Aim of the exercise:
Retype the entries below exactly, but begin at the line containing "### Demonstrations" and end at the last line.

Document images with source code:

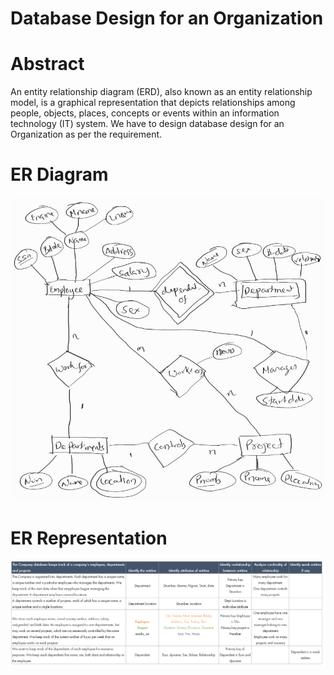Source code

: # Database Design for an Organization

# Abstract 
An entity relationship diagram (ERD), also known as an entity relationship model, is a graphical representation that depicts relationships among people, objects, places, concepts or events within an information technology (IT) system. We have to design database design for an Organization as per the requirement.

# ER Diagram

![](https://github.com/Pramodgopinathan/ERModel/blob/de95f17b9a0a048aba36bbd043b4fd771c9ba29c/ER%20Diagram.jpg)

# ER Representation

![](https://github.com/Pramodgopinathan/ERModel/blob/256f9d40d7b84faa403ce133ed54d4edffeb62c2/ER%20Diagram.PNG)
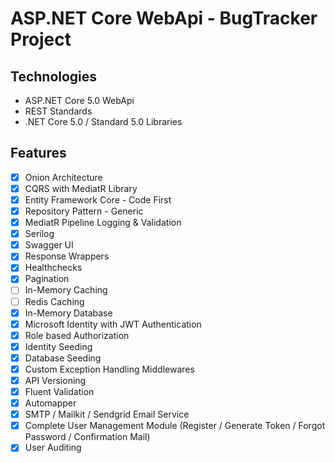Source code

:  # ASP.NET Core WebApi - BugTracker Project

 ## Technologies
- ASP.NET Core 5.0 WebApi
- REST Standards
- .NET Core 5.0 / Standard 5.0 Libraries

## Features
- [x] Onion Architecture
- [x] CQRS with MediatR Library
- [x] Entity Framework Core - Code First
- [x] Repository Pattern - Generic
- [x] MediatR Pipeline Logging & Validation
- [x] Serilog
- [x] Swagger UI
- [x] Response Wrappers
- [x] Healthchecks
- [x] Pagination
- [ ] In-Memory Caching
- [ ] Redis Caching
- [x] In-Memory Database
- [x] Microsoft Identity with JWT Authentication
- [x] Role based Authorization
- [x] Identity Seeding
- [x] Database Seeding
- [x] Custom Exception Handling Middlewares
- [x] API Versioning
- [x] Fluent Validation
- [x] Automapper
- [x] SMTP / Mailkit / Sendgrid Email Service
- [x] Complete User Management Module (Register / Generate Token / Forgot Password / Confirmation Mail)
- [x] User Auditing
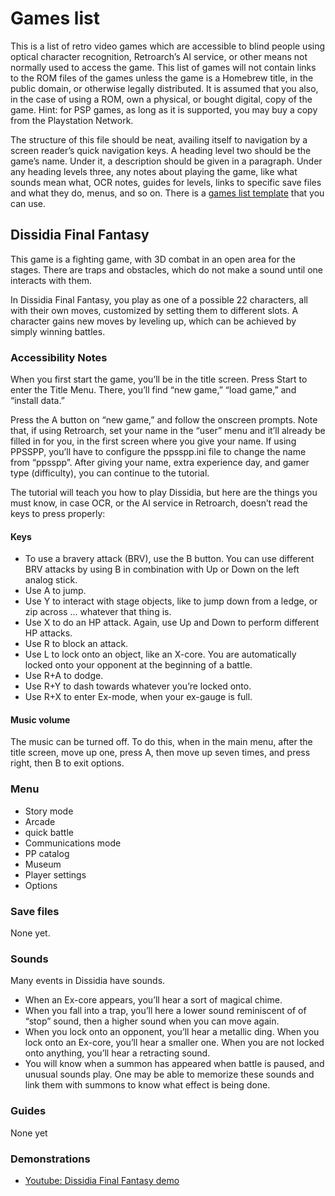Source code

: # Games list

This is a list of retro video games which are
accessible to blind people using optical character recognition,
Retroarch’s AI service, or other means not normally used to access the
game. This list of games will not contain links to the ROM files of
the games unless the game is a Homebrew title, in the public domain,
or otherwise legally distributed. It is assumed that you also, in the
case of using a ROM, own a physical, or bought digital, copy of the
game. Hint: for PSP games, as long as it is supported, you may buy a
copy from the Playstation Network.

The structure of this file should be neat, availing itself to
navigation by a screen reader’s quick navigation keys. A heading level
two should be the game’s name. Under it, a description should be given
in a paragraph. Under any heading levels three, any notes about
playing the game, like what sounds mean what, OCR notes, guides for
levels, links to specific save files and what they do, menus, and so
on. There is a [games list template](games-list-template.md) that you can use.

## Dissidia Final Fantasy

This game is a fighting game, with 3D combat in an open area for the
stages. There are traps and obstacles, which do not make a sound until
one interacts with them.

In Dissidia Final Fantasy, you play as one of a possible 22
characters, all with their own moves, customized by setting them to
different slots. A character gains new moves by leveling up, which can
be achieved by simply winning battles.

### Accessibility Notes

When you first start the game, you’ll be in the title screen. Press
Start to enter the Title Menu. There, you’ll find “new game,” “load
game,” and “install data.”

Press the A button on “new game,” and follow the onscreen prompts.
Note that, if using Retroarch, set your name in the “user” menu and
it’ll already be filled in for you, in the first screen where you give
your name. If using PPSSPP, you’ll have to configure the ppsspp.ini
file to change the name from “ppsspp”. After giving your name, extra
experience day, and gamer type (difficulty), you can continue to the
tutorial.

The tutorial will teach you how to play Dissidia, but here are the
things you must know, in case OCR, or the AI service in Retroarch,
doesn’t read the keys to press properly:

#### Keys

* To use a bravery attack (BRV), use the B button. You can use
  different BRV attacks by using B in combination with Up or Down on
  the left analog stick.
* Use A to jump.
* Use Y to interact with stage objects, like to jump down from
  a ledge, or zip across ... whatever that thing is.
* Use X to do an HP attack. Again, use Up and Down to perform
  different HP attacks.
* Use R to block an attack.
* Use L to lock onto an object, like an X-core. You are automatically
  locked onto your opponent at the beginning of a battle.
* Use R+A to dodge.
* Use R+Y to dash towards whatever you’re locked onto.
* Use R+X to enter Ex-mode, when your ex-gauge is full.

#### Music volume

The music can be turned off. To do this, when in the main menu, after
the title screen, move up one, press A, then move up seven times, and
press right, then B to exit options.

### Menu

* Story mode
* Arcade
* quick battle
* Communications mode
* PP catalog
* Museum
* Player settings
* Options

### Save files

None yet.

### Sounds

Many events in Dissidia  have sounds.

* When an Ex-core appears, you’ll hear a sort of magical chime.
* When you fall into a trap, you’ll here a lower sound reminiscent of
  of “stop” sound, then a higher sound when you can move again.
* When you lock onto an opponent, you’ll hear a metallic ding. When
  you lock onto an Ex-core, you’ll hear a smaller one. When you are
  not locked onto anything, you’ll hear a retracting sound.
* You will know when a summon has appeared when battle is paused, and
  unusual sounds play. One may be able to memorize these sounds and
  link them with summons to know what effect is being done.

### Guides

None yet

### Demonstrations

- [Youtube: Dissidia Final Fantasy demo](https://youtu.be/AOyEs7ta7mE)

The answer:
### Demonstrations

- [Youtube: Dissidia Final Fantasy demo](https://youtu.be/AOyEs7ta7mE)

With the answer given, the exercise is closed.